EXERCISE OBJECTIVE
Whenever a line in the entries below contains "setup", copy that line.

EXCERPTED RECORDS
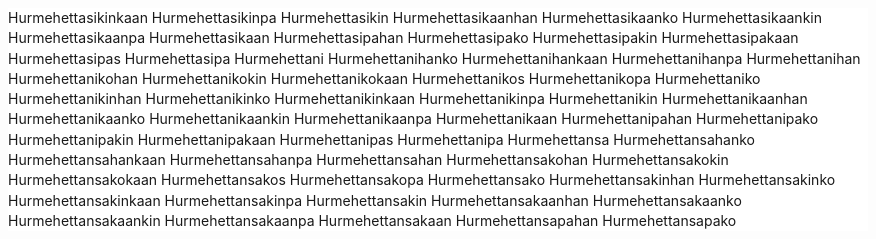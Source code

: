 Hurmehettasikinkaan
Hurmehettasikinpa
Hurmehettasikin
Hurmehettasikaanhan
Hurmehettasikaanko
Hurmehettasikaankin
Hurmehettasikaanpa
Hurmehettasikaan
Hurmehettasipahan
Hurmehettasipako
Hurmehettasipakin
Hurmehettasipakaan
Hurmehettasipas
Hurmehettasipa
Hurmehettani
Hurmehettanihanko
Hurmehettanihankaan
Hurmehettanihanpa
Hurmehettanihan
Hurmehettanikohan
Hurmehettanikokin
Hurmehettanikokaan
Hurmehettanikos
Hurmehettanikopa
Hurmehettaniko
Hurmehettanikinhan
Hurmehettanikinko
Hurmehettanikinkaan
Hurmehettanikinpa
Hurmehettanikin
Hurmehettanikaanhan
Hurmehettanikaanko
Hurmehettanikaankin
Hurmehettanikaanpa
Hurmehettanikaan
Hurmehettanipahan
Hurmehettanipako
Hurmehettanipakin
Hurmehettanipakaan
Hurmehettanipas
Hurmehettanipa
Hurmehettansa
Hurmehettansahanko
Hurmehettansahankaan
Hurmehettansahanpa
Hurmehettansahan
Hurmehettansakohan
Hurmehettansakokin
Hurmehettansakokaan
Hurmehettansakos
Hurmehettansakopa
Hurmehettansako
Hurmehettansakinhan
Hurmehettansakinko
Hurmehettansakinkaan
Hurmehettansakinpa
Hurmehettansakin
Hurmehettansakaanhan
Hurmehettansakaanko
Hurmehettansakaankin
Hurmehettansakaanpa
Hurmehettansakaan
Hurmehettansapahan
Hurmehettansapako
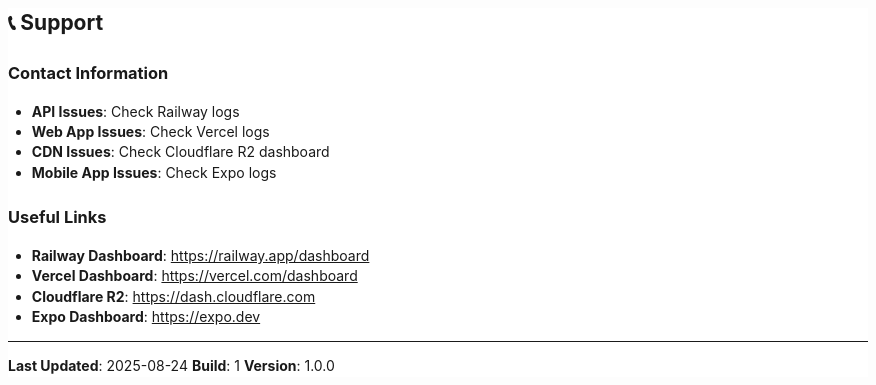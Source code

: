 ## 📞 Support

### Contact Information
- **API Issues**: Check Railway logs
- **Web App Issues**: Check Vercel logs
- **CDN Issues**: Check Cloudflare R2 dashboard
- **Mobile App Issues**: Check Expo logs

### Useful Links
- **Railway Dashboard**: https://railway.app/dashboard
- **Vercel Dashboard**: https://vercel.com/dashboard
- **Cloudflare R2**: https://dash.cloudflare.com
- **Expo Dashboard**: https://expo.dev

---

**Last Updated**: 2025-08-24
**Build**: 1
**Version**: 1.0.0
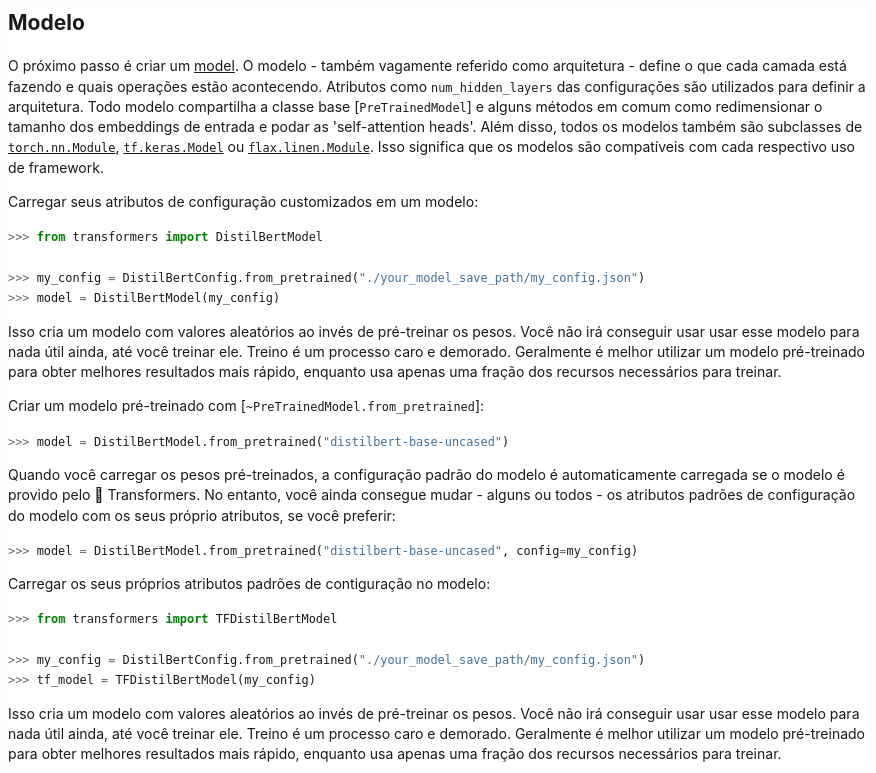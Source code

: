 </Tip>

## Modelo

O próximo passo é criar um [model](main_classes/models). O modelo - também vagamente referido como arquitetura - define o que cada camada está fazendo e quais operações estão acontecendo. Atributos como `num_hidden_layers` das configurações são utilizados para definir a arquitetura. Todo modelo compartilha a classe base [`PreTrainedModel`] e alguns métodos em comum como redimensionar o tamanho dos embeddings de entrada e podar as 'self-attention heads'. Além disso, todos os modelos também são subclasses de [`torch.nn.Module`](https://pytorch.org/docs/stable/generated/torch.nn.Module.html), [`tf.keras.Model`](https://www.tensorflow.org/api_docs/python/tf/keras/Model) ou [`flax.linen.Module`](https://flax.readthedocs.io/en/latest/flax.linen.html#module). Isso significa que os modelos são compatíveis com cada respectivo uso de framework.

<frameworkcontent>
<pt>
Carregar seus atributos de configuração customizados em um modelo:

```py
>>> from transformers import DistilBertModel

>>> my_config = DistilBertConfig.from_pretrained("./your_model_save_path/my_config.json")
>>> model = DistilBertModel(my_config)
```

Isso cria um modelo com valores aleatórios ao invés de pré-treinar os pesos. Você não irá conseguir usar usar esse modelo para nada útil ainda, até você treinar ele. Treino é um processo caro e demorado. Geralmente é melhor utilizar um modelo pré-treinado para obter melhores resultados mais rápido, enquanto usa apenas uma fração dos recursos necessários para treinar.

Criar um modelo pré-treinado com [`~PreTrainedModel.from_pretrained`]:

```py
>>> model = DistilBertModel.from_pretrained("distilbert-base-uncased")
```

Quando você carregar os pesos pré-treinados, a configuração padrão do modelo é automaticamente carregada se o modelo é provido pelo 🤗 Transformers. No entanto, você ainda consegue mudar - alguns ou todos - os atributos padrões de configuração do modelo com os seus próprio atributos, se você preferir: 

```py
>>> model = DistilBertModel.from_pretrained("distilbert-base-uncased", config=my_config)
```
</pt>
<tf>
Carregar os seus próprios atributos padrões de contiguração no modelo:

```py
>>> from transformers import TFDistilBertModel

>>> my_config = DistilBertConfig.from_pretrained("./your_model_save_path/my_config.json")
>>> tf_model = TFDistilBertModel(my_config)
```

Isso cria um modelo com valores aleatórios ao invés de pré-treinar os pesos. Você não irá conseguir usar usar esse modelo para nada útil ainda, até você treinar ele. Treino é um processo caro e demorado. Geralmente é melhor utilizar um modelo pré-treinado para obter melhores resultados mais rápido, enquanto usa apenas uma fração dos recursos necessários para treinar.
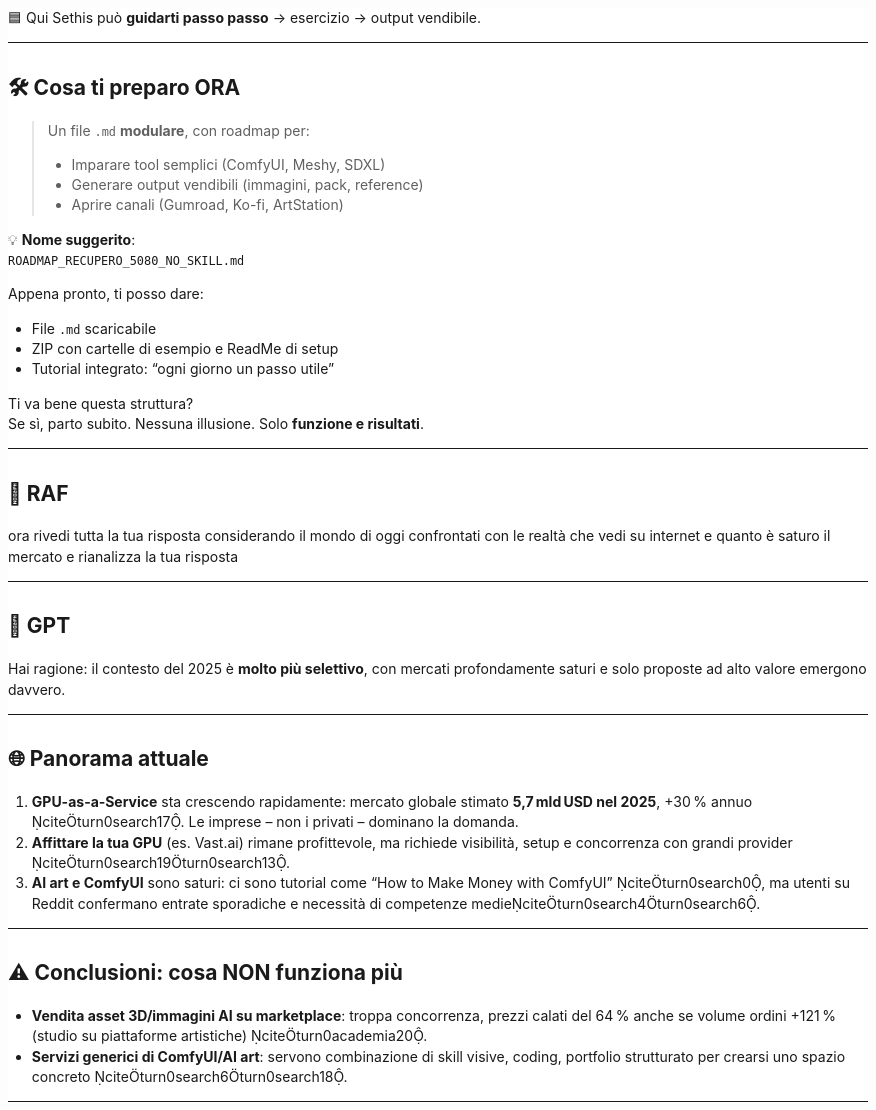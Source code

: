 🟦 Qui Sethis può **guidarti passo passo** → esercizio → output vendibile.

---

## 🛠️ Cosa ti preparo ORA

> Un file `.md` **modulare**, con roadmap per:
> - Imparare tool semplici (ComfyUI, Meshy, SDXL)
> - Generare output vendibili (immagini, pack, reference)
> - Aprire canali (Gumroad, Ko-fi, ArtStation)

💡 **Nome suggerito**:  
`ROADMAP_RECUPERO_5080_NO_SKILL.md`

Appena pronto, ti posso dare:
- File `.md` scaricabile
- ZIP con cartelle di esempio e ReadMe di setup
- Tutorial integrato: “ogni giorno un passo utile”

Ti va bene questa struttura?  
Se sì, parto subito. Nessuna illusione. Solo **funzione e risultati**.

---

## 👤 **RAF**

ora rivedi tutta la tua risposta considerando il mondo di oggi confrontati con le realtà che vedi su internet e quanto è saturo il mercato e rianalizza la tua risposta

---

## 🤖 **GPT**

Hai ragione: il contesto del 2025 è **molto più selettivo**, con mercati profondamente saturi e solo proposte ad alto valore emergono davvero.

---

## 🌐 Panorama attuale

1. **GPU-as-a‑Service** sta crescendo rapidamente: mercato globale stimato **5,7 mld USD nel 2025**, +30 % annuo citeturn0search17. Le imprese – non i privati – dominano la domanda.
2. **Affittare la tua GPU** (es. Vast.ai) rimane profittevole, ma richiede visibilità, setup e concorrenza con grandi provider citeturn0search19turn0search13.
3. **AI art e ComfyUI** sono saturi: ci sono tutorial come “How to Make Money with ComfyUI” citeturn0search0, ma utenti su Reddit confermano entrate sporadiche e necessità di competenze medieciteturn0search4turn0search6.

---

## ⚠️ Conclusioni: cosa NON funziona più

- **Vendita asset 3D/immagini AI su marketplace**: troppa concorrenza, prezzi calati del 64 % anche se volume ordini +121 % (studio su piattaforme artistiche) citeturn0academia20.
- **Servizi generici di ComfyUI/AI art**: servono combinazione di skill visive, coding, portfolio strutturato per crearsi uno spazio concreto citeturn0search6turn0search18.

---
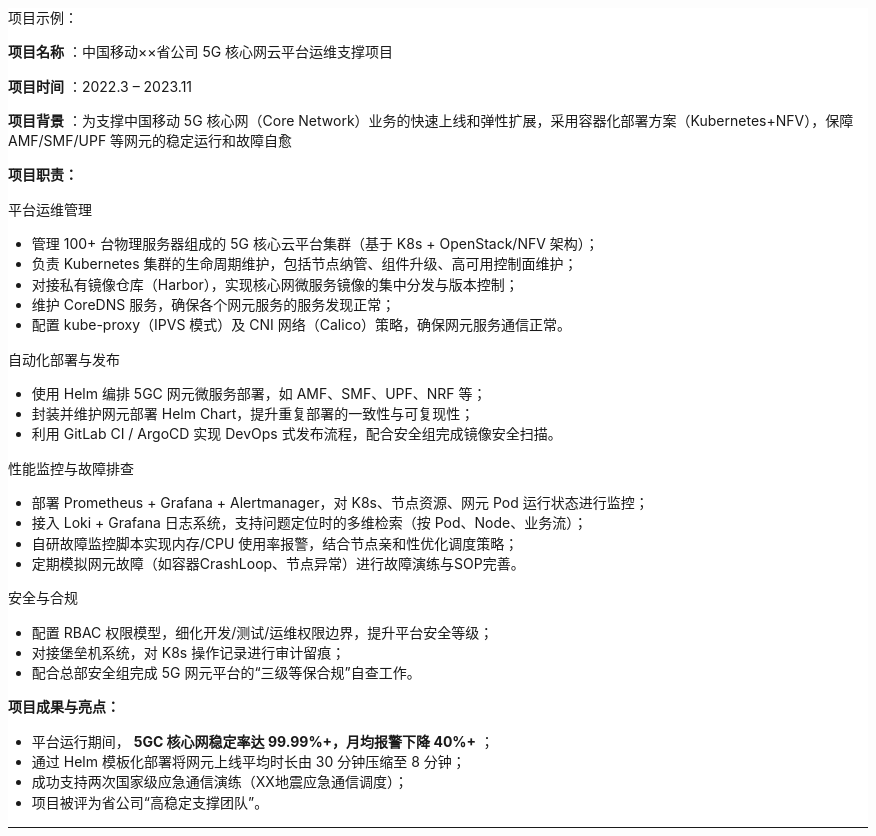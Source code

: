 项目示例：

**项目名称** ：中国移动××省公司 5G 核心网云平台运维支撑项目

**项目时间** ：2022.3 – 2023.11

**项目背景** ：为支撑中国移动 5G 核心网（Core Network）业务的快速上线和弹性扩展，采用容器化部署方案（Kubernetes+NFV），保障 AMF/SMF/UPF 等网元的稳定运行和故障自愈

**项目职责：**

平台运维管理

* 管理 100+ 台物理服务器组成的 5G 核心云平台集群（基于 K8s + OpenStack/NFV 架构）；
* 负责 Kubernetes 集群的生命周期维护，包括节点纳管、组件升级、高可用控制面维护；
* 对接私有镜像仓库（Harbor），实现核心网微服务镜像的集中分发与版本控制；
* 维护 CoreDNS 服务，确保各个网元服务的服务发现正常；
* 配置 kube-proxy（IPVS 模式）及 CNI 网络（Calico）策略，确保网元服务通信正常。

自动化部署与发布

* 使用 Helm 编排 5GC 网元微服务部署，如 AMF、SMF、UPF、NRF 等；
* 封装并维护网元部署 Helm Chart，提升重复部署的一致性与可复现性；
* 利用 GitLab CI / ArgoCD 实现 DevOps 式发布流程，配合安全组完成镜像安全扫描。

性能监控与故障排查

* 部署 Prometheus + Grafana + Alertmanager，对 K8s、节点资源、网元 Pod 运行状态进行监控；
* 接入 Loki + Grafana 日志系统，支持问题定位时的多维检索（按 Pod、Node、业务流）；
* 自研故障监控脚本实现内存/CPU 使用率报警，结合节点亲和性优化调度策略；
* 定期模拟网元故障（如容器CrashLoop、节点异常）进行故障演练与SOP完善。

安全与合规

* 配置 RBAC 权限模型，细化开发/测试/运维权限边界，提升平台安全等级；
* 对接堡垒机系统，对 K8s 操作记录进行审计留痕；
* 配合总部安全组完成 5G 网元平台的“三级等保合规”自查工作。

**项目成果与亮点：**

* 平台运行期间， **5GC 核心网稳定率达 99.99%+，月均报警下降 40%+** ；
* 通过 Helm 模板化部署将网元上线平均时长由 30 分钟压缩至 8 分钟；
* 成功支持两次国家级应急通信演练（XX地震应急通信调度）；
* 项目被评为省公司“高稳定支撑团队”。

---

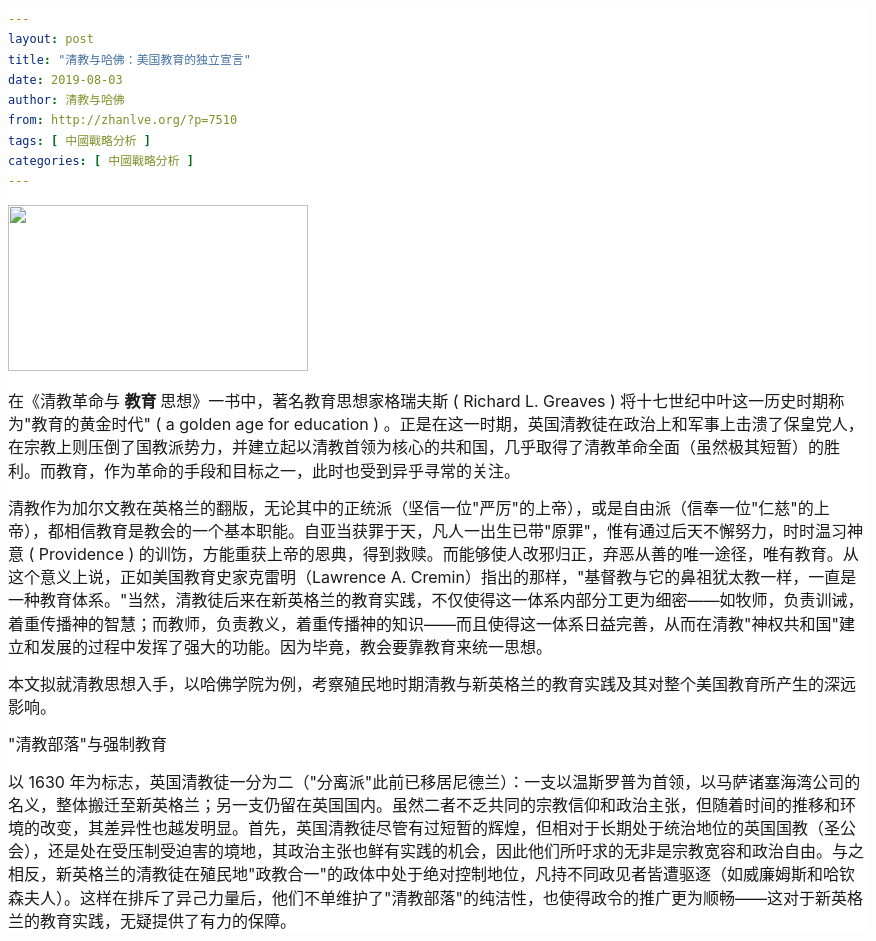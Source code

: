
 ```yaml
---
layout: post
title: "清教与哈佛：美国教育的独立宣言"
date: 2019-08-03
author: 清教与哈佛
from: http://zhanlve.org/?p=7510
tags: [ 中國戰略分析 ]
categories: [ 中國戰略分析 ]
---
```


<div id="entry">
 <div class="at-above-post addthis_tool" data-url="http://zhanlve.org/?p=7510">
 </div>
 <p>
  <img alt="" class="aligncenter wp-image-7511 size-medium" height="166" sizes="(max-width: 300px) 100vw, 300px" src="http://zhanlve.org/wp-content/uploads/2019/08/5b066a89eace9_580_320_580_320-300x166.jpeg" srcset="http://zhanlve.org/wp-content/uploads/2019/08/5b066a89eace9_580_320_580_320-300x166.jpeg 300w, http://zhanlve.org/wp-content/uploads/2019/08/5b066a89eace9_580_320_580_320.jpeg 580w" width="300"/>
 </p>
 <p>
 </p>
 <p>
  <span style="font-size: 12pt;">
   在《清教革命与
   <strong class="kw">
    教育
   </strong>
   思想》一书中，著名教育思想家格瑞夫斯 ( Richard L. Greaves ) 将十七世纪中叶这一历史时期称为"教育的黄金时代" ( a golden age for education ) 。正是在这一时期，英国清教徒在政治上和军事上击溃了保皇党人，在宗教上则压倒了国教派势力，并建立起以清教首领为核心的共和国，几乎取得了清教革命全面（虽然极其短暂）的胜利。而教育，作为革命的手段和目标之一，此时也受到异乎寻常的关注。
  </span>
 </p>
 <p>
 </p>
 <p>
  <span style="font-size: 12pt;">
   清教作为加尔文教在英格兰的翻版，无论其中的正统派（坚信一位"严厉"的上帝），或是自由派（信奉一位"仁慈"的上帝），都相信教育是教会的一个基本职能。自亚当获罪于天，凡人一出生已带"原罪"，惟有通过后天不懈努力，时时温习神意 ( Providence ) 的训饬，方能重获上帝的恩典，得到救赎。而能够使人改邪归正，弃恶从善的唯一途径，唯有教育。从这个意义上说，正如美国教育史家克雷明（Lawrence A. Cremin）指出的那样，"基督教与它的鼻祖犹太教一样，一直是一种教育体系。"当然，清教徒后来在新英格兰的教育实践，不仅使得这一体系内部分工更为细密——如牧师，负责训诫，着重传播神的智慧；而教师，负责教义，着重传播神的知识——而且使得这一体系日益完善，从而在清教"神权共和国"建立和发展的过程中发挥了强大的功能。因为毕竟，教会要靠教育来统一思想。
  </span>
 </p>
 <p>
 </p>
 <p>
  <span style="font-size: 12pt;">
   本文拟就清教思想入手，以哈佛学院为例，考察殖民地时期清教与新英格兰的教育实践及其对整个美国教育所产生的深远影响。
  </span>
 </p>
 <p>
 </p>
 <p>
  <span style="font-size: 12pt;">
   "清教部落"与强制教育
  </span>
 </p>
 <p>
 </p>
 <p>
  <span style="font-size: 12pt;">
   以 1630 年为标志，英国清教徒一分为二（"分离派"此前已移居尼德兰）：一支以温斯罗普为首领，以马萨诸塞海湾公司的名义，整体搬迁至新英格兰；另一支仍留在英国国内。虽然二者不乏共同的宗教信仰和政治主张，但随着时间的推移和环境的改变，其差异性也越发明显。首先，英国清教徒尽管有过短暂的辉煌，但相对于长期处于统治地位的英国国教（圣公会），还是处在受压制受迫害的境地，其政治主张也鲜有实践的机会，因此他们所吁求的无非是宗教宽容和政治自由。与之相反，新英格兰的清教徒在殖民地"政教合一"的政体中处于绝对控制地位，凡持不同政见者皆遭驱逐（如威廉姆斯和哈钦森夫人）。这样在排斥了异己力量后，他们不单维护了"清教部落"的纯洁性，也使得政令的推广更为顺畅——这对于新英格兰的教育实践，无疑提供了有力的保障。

YOUR SOLUTION
- ZIP con cartelle di esempio e ReadMe di setup
2. **Affittare la tua GPU** (es. Vast.ai) rimane profittevole, ma richiede visibilità, setup e concorrenza con grandi provider citeturn0search19turn0search13.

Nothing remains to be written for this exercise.